━━━ Materials provided

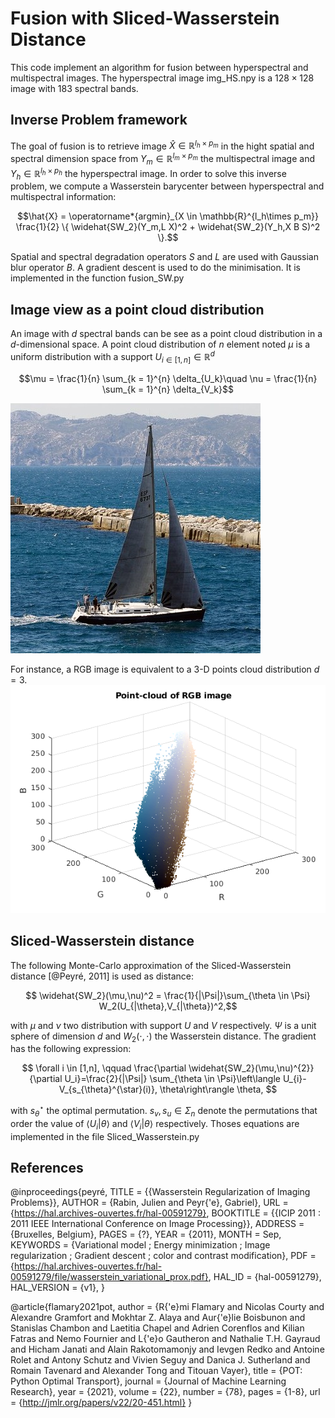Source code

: # Fusion with Sliced-Wasserstein Distance 

This code implement an algorithm for fusion between hyperspectral and multispectral images. The hyperspectral image img_HS.npy is a $128\times 128$ image with $183$ spectral bands.

## Inverse Problem framework 

The goal of fusion is to retrieve image $\hat{X} \in \mathbb{R}^{l_h\times p_m}$ in the hight spatial and spectral dimension space from $Y_m \in \mathbb{R}^{l_m\times p_m}$ the multispectral image and $Y_h \in \mathbb{R}^{l_h\times p_h}$ the hyperspectral image. In order to solve this inverse problem, we compute a Wasserstein barycenter between hyperspectral and multispectral information:

$$\hat{X} = \operatorname*{argmin}_{X \in \mathbb{R}^{l_h\times p_m}} \frac{1}{2} \{ \widehat{SW_2}(Y_m,L X)^2 + \widehat{SW_2}(Y_h,X B S)^2 \}.$$

Spatial and spectral degradation operators $S$ and $L$ are used with Gaussian blur operator $B$. A gradient descent is used to do the minimisation. It is implemented in the function fusion_SW.py
## Image view as a point cloud distribution

An image with $d$ spectral bands can be see as a point cloud distribution in a $d$-dimensional space. A point cloud distribution of $n$ element noted $\mu$ is a uniform distribution with a support $U_{i \in [1,n]} \in \mathbb{R}^{d}$

$$\mu = \frac{1}{n} \sum_{k = 1}^{n} \delta_{U_k}\quad \nu = \frac{1}{n} \sum_{k = 1}^{n} \delta_{V_k}$$

![boat3](/figures/boat3.jpg)

For instance, a RGB image is equivalent to a 3-D points cloud distribution $d=3$. 
![RGB_points](/figures/RGB_points.png) 

## Sliced-Wasserstein distance 

The following Monte-Carlo approximation of the Sliced-Wasserstein distance [@Peyré, 2011] is used as distance:

$$ \widehat{SW_2}(\mu,\nu)^2 = \frac{1}{|\Psi|}\sum_{\theta \in \Psi} W_2(U_{|\theta},V_{|\theta})^2,$$

with $\mu$ and $\nu$ two distribution with support $U$ and $V$ respectively. $\Psi$ is a unit sphere of dimension $d$ and $W_2(\cdot,\cdot)$ the Wasserstein distance. The gradient has the following expression:

$$ \forall i \in [1,n], \qquad \frac{\partial \widehat{SW_2}(\mu,\nu)^{2}}{\partial U_i}=\frac{2}{|\Psi|} \sum_{\theta \in \Psi}\left\langle U_{i}-V_{s_{\theta}^{\star}(i)}, \theta\right\rangle \theta, $$

with $s_{\theta}^{\star}$ the optimal permutation. $s_v, s_u \in \Sigma_{n}$ denote the permutations that order the value of $\langle U_i | \theta \rangle$ and $\langle V_i | \theta \rangle$ respectively. Thoses equations are implemented in the file Sliced_Wasserstein.py

## References
@inproceedings{peyré,
  TITLE = {{Wasserstein Regularization of Imaging Problems}},
  AUTHOR = {Rabin, Julien and Peyr{\'e}, Gabriel},
  URL = {https://hal.archives-ouvertes.fr/hal-00591279},
  BOOKTITLE = {{ICIP 2011 : 2011 IEEE International Conference on Image Processing}},
  ADDRESS = {Bruxelles, Belgium},
  PAGES = {?},
  YEAR = {2011},
  MONTH = Sep,
  KEYWORDS = {Variational model ; Energy minimization ; Image regularization ; Gradient descent ; color and contrast modification},
  PDF = {https://hal.archives-ouvertes.fr/hal-00591279/file/wasserstein_variational_prox.pdf},
  HAL_ID = {hal-00591279},
  HAL_VERSION = {v1},
}

@article{flamary2021pot, author = {R{'e}mi Flamary and Nicolas Courty and Alexandre Gramfort and Mokhtar Z. Alaya and Aur{'e}lie Boisbunon and Stanislas Chambon and Laetitia Chapel and Adrien Corenflos and Kilian Fatras and Nemo Fournier and L{'e}o Gautheron and Nathalie T.H. Gayraud and Hicham Janati and Alain Rakotomamonjy and Ievgen Redko and Antoine Rolet and Antony Schutz and Vivien Seguy and Danica J. Sutherland and Romain Tavenard and Alexander Tong and Titouan Vayer}, title = {POT: Python Optimal Transport}, journal = {Journal of Machine Learning Research}, year = {2021}, volume = {22}, number = {78}, pages = {1-8}, url = {http://jmlr.org/papers/v22/20-451.html} }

━━━━━━

Brief. Give back exactly the lines from the first line of the data through the line with "## Inverse Problem framework", pictures excluded.

Expected output.
Source code

: # Fusion with Sliced-Wasserstein Distance 

This code implement an algorithm for fusion between hyperspectral and multispectral images. The hyperspectral image img_HS.npy is a $128\times 128$ image with $183$ spectral bands.

## Inverse Problem framework 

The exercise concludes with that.